Release It!, Michael T. Nygard

I read the Release It! book recently.

The center of the book is building production-ready software. Being on production might be very different from our local, test, staging, any other non-production environments, so we should be aware of potential problems that we might face on the production and we should be ready for them.

Software design as taught today is terribly incomplete. It only talks about what systems should do. It doesn’t address the converse—what systems should not do. They should not crash, hang, lose data, violate privacy, lose money, destroy your company, or kill your customers.

The book covers lots of concepts, some of them are low-level details, some of them are high-level things, so the book is heavy in this manner, it tries to cover many aspects of being on the production; stability, security, deployment, the adaption of changes.

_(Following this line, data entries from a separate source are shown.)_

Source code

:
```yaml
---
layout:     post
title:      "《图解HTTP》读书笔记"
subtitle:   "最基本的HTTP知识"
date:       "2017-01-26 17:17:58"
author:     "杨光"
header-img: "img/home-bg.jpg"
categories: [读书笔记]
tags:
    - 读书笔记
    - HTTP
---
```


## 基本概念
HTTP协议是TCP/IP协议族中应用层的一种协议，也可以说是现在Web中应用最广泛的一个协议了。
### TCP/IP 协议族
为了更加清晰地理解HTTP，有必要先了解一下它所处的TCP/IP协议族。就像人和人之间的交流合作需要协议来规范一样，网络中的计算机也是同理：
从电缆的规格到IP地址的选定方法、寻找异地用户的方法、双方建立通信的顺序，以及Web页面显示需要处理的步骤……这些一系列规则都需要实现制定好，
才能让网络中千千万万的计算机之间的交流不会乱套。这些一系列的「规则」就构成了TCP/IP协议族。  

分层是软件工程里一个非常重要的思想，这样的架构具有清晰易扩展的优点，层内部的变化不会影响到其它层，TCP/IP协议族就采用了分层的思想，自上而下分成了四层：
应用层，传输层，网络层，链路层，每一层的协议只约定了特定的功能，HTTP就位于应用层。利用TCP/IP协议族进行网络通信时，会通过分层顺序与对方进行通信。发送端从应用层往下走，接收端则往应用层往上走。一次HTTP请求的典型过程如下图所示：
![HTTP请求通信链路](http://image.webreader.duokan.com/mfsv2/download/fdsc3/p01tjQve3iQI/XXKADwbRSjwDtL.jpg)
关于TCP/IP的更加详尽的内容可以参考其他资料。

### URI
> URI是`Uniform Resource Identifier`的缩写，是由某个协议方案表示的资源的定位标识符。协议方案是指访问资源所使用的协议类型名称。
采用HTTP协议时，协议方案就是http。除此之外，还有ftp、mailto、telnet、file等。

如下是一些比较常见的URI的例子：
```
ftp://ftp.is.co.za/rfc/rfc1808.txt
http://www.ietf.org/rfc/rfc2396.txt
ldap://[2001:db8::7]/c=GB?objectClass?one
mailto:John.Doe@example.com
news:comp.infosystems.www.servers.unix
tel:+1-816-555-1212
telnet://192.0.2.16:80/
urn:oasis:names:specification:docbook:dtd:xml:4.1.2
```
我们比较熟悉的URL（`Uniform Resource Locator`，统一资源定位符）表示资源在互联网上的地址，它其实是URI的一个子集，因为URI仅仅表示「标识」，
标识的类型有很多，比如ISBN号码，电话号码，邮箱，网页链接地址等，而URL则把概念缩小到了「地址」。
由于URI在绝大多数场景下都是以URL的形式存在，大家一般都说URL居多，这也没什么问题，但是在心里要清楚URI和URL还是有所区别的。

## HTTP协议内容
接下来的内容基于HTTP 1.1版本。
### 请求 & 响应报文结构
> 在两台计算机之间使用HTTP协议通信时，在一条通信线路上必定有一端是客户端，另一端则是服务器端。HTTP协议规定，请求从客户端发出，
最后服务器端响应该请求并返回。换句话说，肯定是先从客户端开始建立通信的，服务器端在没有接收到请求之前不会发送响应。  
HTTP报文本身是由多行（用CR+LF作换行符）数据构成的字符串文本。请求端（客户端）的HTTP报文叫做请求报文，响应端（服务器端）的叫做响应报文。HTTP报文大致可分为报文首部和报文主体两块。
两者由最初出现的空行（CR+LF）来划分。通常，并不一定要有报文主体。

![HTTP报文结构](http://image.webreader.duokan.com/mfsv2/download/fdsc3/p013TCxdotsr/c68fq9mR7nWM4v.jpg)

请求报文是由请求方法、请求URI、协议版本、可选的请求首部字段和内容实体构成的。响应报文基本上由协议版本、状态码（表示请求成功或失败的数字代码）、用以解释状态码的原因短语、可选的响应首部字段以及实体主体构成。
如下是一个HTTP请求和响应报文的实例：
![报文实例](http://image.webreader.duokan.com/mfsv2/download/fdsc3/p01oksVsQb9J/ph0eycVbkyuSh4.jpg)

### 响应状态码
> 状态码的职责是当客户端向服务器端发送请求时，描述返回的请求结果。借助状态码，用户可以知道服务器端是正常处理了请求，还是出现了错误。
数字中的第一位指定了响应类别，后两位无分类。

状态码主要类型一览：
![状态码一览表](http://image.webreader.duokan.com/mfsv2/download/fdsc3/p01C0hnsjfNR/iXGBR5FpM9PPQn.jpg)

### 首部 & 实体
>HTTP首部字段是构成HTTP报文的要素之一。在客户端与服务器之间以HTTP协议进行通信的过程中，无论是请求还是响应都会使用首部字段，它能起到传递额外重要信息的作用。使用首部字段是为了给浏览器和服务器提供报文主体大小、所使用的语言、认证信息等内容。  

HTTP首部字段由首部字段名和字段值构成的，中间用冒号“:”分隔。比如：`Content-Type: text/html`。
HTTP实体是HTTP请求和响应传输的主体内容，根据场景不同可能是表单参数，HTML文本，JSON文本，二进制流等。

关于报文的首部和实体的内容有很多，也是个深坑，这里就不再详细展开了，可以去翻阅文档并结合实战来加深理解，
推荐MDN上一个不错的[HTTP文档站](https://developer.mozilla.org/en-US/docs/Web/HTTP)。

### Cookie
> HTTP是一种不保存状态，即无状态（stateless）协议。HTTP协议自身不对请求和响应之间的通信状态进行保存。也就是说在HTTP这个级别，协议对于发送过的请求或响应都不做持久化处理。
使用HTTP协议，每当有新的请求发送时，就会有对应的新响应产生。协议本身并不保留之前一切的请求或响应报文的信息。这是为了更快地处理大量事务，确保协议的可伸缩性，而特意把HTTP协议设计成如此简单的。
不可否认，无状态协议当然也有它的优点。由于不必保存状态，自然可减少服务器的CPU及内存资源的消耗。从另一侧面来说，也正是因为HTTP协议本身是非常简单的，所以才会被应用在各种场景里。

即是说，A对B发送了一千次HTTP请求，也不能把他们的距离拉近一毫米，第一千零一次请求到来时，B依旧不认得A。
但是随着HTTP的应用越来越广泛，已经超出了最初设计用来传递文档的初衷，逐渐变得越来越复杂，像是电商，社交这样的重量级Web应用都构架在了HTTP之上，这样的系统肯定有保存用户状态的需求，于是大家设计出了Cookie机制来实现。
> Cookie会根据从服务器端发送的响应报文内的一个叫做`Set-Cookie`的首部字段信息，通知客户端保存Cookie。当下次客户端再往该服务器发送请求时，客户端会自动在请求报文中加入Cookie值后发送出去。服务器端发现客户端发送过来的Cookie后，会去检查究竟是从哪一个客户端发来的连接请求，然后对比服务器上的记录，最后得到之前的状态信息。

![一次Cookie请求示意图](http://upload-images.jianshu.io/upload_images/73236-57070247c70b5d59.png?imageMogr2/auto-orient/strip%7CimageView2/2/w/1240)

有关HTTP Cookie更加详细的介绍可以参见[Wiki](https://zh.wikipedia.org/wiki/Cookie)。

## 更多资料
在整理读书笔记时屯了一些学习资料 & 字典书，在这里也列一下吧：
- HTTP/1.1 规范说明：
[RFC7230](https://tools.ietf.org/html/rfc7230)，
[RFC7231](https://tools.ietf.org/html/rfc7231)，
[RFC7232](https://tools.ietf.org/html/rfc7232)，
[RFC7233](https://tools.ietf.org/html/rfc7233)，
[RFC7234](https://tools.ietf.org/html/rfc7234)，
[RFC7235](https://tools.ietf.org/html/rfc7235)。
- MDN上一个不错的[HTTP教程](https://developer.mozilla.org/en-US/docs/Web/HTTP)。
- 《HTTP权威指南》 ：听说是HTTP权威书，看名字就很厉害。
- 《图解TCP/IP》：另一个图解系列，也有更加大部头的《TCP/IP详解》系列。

There are some chapters about some cases that the author experienced. I like these cases because they are real rather than theoretical, it makes me more integrated into the content.

I like the first part of the book, Create Stability. The book mentioned some anti-patterns about stability first, then it expresses the stability patterns to not fall into the anti-patterns side. It created much more awareness about stability patterns that I already know. If you don’t follow a checklist you can easily forget some of these patterns while building your software. These patterns cover different things like application integrations, resource usages, thread usages, user request expectations, etc.

The most remarkable thing for me is about resiliency, especially in a service-oriented environment: Your service should not harm any other service and any other service should not harm your service! Enterprise software must be cynical. So, you need to take some actions to achieve this; circuit breakers, timeouts, back pressure, converting to async communication, or using a front queue for sync communications.

I think it would be great if I can review this book from time to time to keep my awareness up.